- Active: 1982 - present
- Country: United Kingdom
- Branch: British Army
- Role: Logistics
- Size: Regiment 601 personnel
- Part of: 7th Light Mechanised Brigade Combat Team
- Garrison/HQ: Dishforth Airfield
- Engagements: Operation Granby Operation Telic Operation Herrick
- Website: 6 Regiment RLC

= 6 Regiment RLC =

6 Regiment RLC is a regiment of the Royal Logistic Corps of the British Army, based at Dishforth Airfield in North Yorkshire.

== History ==

=== RAOC ===
The regiment was originally known as the 6th Ordnance Battalion, Royal Army Ordnance Corps. 6th Battalion deployed to the Middle East in 1990-91 as part of 1st Armoured Division for Operation Granby, the Gulf War.

=== RLC ===
In 1993, the battalion became the 6th Supply Regiment of the RLC. In 2003, the regiment deployed to Iraq as part of Operation Telic. In 2008, the regiment deployed to Afghanistan as part of Operation Herrick. In 2008, on return of the regiment from Afghanistan, it was renamed to "6 Regiment." The regiment was part of the 102nd Logistic Brigade, but under Army 2020 it was resubordinated to the 101st Logistic Brigade and was a Theatre Logistic Regiment.

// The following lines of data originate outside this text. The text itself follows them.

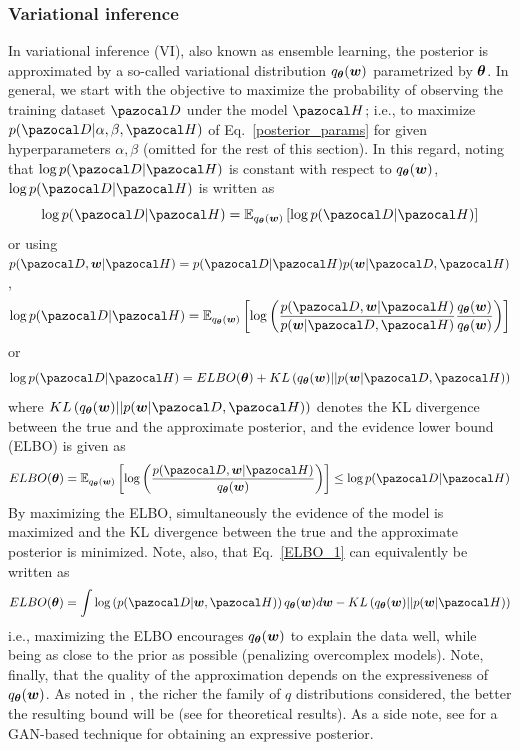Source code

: \subsubsection{Variational inference}\label{sec:vi}
In variational inference (VI), also known as ensemble learning, the posterior is approximated by a so-called variational distribution $q_{\boldsymbol{\theta}}(\boldsymbol{w})$ parametrized by $\boldsymbol{\theta}$.
In general, we start with the objective to maximize the probability of observing the training dataset $\cD$ under the model $\cH$; i.e., to maximize $p(\cD|\alpha,\beta,\cH)$ of Eq.~\eqref{posterior_params} for given hyperparameters $\alpha,\beta$ (omitted for the rest of this section).
In this regard, noting that $\log p(\cD|\cH)$ is constant with respect to $q_{\boldsymbol{\theta}}(\boldsymbol{w})$, $\log p(\cD|\cH)$ is written as 
\begin{equation}
	\log p(\cD|\cH) = \mathbb{E}_{q_{\bth}(\bw)}\left[\log p(\cD|\cH) \right]
\end{equation}
or using $p(\cD,\bw|\cH) = p(\cD|\cH)p(\bw|\cD,\cH)$,
\begin{equation}
\log p(\cD|\cH) = \mathbb{E}_{q_{\bth}(\bw)}\left[\log \left(\frac{p(\cD,\bw|\cH)}{p(\bw|\cD, \cH)}\frac{q_{\bth}(\bw)}{q_{\bth}(\bw)}\right) \right]
\end{equation}
or 
\begin{equation}
\log p(\cD|\cH) = ELBO(\bth)  + KL\left(q_{\bth}(\bw)||p(\bw|\cD, \cH)\right)
\end{equation}
where $KL\left(q_{\bth}(\bw)||p(\bw|\cD, \cH)\right)$ denotes the KL divergence between the true and the approximate posterior, and the evidence lower bound (ELBO) is given as
\begin{equation}\label{ELBO_1}
ELBO(\bth) = \mathbb{E}_{q_{\bth}(\bw)}\left[\log \left(\frac{p(\cD,\bw|\cH)}{q_{\bth}(\bw)}\right) \right] \leq \log p(\cD|\cH)
\end{equation}
By maximizing the ELBO, simultaneously the evidence of the model is maximized and the KL divergence between the true and the approximate posterior is minimized. 
Note, also, that Eq.~\eqref{ELBO_1} can equivalently be written as
\begin{equation}\label{ELBO_2}
ELBO(\bth) = \int \log\left(p(\cD|\bw,\cH)\right)q_{\bth}(\bw) d\bw - KL\left(q_{\bth}(\bw)||p(\bw|\cH)\right)
\end{equation}
i.e., maximizing the ELBO encourages $q_{\boldsymbol{\theta}}(\boldsymbol{w})$ to explain the data well, while being as close to the prior as possible (penalizing overcomplex models).
Note, finally, that the quality of the approximation depends on the expressiveness of $q_{\boldsymbol{\theta}}(\boldsymbol{w})$.
As noted in \textcite{barber1998ensemble}, the richer the family of $q$ distributions considered, the better the resulting bound will be (see \cite{foong2019expressiveness} for theoretical results).
As a side note, see \textcite{mescheder2018adversarial} for a GAN-based technique for obtaining an expressive posterior.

In 2022, the regiment moved from 101st Logistic Brigade to 7th Light Mechanised Brigade Combat Team. The regiments role also changed from TLR (Theatre Logistic Regiment) to CS (Close Support), both changes coming under the Future Soldier programme.

== Structure==
The regiment's structure is as follows:
- 600 Headquarters Squadron
- 62 Supply Squadron
- 64 Fuel & General Transport Squadron
- 32 Close Support Squadron
- Light Aid Detachment from the Royal Electrical and Mechanical Engineers

6 Regiment is paired with the reserve 159 Regiment RLC.